By those who failed to look. This celebratory tone, at odds with Krasznahorkai’s customary pessimism, reappears at the book’s conclusion in which, after Mrs Plauf’s brutal execution, her body is described (over several pages) decomposing in medically explicit detail, suggesting the hopeful notion that matter cannot be created nor destroyed. ‘Nothing remained and yet not one atom had been lost’. As with Helle’s burning chair, Krasznahorkai’s message seems to be that human beings will persist in their nature, until transformed into something else. Total oblivion is not a quality of the cosmos. The true melancholy of resistance, as seen with Helle’s striving narrator, is mankind’s persistent refusal to give up hope, or the stubborn determination Beckett saw as key to the human condition: You must go on. I can’t go on. I’ll go on. Both authors catch the authentic note of sadness; of endurance in the face of impossible odds, or as Krasznahorkai puts it in more baroque language:
. . . the continuous and hopeless expenditure of energy in the attempt to suggest that there might be some point to all this rather than be faced by the unyielding, indifferent, universal incomprehensibility of things; intolerable too the inexplicable ground-rules of human conduct.
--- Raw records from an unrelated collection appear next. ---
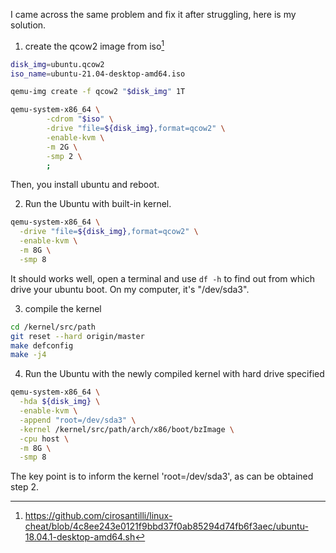 I came across the same problem and fix it after struggling, here is my solution.

1. create the qcow2 image from iso[^1]
```bash
disk_img=ubuntu.qcow2
iso_name=ubuntu-21.04-desktop-amd64.iso

qemu-img create -f qcow2 "$disk_img" 1T

qemu-system-x86_64 \
		-cdrom "$iso" \
		-drive "file=${disk_img},format=qcow2" \
		-enable-kvm \
		-m 2G \
		-smp 2 \
		;
```
Then, you install ubuntu and reboot.

2. Run the Ubuntu with built-in kernel.
```bash
qemu-system-x86_64 \
  -drive "file=${disk_img},format=qcow2" \
  -enable-kvm \
  -m 8G \
  -smp 8
```
It should works well, open a terminal and use `df -h` to find out from which drive your ubuntu boot.
On my computer, it's "/dev/sda3".

3. compile the kernel
```bash
cd /kernel/src/path
git reset --hard origin/master
make defconfig
make -j4
```

4. Run the Ubuntu with the newly compiled kernel with hard drive specified
```bash
qemu-system-x86_64 \
  -hda ${disk_img} \
  -enable-kvm \
  -append "root=/dev/sda3" \
  -kernel /kernel/src/path/arch/x86/boot/bzImage \
  -cpu host \
  -m 8G \
  -smp 8
```

The key point is to inform the kernel 'root=/dev/sda3', as can be obtained step 2.

[^1]: https://github.com/cirosantilli/linux-cheat/blob/4c8ee243e0121f9bbd37f0ab85294d74fb6f3aec/ubuntu-18.04.1-desktop-amd64.sh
No amount of screaming would have helped us find a chink in the enormous armour of silence that slowly descended on us, so we proceeded without a word, hearing only the scrape and rumble of our own progress over the crisp and brilliant sharp frost, unstoppable and tense to the point of snapping, down those dark airless streets, seeing no one else, never stopping to look at each other, or if we did, only to note a hand or a foot, for we were a single body with one single pair of eyes . . .
Here, the merging of the viewpoint into a singularity recalls Helle and the five friends becoming a ‘single will distributed among several bodies’. The above lengthy quotations also illustrate Krasznahorkai’s most discussed stylistic quality: his endless, serpentine sentences, crammed with clause after sub-clause, encompassing many moods, even whole stories. The novel’s translator, the renowned Hungarian poet George Szirtes, described the author’s writing as ‘a slow lava flow of narrative, a vast river of type’. The experience of reading Krasznahorkai’s rolling, pelagic sentences (all set down without the interruption of paragraph breaks) is both daunting and exhilarating – taking the reader further up the shore of understanding with every swelling construction, but never quite depositing them on the beach of clarity. There is inevitably something tantalisingly opaque and ineffable about what has actually been said. The Melancholy of Resistance is a demanding, complex, mesmerising read – quite unlike anything else in the European canon. Yet amid the linguistic grandstanding and Swiftian disgust, Krasznahorkai displays a tender pathos and affection for his human actors. While he’s satirical and playful with the hapless Mrs Plauf, there’s also an attention to her human frailty as she comfort eats a jar of ‘boiled cherries in rum’ in front of the TV (an image stunningly returned to three hundred pages later, after the conflagrations and philosophical fireworks are finally spent). Emblematic of the struggling everyman in Krasznahorkai’s fiction, Mrs Plauf is finally a ‘simple woman . . . who dared to resist those whom none of us opposed.’